Wilhelm Schmid etiketine sahip kayıtlar gösteriliyor. Tüm kayıtları göster
Wilhelm Schmid etiketine sahip kayıtlar gösteriliyor. Tüm kayıtları göster

9 Ağustos 2020 Pazar

Ruhu derinden yakalar ve derinden yaralar: dokunmak

"Bir hayatım daha olsa, korkmadan dokunmak için yaşardım onu. Bir keklik beslerdim ellerimle, varsın uçsun sonunda. Bir çiçek büyütürdüm, varsın solsun sonunda. Bir omuz ısıtırdım, varsın gitsin sonunda. Dokunurdum. Ben eriyene dek, biz hiçleşip karışıncaya dek bu derin boşluğa, dokunurdum. Ama yok bir hayatım daha. Bir hayat daha yok. Yok."
- Nermin Yıldırım, Dokunmadan

İlkokulda bir gazeteci yeleğim vardı, hani şu sonsuz cepli olanlardan. Önlüğün üzerine giyerdim. Bir cebe kalem, bir cebe not kâğıdı, belki bozuk para ve bisküvi kırıntıları. Bu da güzel kitap ismi olurmuş ya, bozuk para ve bisküvi kırıntıları. Neyse. İşte o ceplerden birinde Sony'nin pili vardı. Yuvarlak pillerden, ince. Orada olmasının tek sebebi zaman zaman çıkarıp ona dokunma isteğimdi. Arada bakardım, yerinde duruyor mu diye. Yıllar geçti. Oğlumun en sevdiği nesnelerden biri pil oldu. Aylarca beni arayıp "baba eve gelirken pil alsana" dedi durdu. Elin oğlu çikolat ister, jelibon neyin. Gece, Duracell'in 12'li pilleriyle uyudu. Kalem pillerle. Mevzu pil gibi görünse de daha derin belki de. Bilemem. Ruh hassası -hastası demedim, zaten ruh hastalarına danışan deniyor, hassasiyetinizi seveyim- manyağın teki de olabiliriz oğlumla, kimse gücümüzü test etmeye kalkmasın.

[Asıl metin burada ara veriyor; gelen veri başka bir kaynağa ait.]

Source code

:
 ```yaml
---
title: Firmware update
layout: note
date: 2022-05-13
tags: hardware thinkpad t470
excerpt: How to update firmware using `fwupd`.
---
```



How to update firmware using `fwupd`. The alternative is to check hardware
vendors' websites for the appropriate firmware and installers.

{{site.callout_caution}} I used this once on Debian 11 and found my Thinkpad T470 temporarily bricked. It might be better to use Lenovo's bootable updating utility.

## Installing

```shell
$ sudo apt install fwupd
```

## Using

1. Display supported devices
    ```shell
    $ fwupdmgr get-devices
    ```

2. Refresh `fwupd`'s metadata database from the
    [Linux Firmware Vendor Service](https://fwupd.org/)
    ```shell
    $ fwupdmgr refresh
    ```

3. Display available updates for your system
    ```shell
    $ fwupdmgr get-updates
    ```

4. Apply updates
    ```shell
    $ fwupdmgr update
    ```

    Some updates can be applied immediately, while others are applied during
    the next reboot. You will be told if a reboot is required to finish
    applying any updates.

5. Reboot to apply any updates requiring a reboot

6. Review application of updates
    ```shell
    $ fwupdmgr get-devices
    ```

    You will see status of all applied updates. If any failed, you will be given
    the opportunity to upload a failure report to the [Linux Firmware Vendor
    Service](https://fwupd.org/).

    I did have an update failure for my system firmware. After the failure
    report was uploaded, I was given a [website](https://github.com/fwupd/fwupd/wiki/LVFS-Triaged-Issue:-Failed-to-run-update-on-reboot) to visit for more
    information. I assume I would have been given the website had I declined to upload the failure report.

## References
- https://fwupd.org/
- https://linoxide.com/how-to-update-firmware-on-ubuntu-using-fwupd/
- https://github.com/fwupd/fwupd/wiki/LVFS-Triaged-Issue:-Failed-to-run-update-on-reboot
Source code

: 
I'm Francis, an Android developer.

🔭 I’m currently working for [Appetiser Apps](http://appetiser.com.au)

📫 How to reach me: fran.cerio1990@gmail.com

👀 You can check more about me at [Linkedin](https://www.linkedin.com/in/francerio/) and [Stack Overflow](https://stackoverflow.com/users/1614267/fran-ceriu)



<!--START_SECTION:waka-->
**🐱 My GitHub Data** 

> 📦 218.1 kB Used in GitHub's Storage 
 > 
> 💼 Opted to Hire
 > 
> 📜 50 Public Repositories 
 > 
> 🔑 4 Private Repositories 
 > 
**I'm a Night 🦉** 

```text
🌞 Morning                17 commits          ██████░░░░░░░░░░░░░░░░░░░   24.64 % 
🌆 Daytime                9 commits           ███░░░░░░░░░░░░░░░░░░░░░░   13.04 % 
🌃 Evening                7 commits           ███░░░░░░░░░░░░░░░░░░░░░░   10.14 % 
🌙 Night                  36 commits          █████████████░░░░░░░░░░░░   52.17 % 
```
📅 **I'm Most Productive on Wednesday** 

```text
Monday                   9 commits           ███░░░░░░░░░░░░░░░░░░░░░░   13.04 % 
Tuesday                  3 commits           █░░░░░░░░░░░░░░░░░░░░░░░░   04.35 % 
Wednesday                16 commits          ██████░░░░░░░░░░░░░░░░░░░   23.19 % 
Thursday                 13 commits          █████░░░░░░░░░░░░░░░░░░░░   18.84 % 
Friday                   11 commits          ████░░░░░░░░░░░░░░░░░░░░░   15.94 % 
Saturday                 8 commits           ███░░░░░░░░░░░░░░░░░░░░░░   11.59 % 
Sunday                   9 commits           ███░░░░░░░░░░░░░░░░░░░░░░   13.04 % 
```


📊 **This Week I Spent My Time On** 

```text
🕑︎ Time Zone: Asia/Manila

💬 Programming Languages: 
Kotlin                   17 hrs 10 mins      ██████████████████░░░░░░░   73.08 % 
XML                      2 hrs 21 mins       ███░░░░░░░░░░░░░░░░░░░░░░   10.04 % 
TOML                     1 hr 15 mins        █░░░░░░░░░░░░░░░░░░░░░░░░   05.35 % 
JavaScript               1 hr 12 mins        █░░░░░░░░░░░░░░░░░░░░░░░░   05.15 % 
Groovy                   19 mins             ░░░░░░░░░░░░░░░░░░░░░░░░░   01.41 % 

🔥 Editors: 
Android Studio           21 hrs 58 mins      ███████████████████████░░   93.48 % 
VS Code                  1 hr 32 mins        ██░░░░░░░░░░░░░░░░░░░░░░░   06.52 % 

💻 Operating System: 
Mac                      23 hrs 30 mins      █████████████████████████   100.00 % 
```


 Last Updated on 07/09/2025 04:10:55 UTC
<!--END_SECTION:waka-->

Bedene aitmiş gibi görünse de aslında insan ruhunu en derinden yakalayan, kimi zaman da en derinden yaralayan bir mevzu: dokunmak. Çok sevdiğimiz nesneler ve kimseler bizde dokunmayı çağrıştırır. Kucaklaşmak, sarılmak, tokalaşmak, eli kalbe koyup selamlaşmak vesaire. Alman felsefeci Wilhelm Schmid gülmekten susmaya, nefes almaktan okumaya, uzanmaktan saç kaşımaya kadar 57 sayfalık bir kitapla çıktı bu kez karşımıza. Her ne kadar Alman olsa da hassas adam. O hassas olunca biz de hassas sayılıyoruz kitap boyunca. Ne bize "dokunun" öğüdü veriyor ne de dokunmayın. Anlatıyor işte dokununca ne oluyor dokunmayınca ne olmuyor. Meselenin özü pek güzel: dünyaya dokunmak. Yani iz bırakmak. Sen göçünce senden geriye ne kaldı? Hoş bir sada kaldı mı? Kalır inşallah.

"Her bedensel idman, benlik için bir dinlenmedir" diyor Schmid. İnsanın insanda dinlenmesi yahut insanın kendiyle dinlenmesi. Çünkü dokunmak sadece iki taraflı bir hadise değil. Birinin eline dokunmak ne kadar -iki taraf için de- şifa vericiyse, insanın sabahın ilk saatlerinde uyandıktan sonra saçlarını taraması, kendine bakması -ki bakmak da dokunmak gibidir- da o kadar şifa verici. "Bir omuza başımı yasladım, dünya elini çekti ve gitti" yazmıştım bir şiirimde. Dokunmak kimi zaman böyledir. Dünyaya karşı bir uyanıklık hâli, dünyayı unutma imkânı, dünyasız kalma ihtiyacı. Yaşayan ölüler içinde gezinmekten yorulmuş bir kimsenin ölüm hakikatiyle yeniden yüzleşmesi süreci. Dokunmayla her şey mümkün. Çünkü insana bir söz de dokunur bir düşünce de. Aşk tüm bunların meydana çıkmasıdır Schmid'e göre ve dokunmak aşkın olmazsa olmazıdır: "Aşkın anlamı, anlam yaratmadadır. Sevenler bunu tüm bir bedensel, ruhsal, zihinsel dokunuşlar döngüsüyle gerçekleştirirler, ta ki birbirlerinin kalplerinde eriyene kadar, sonra her şey baştan başlar. Aşkın döngüleriyle yaşamayı öğrenenler, uzun süre beraber kalabilirler. Dokunmayı bütün düzlemlerde tecrübe etmek, sevenlere mahsustur."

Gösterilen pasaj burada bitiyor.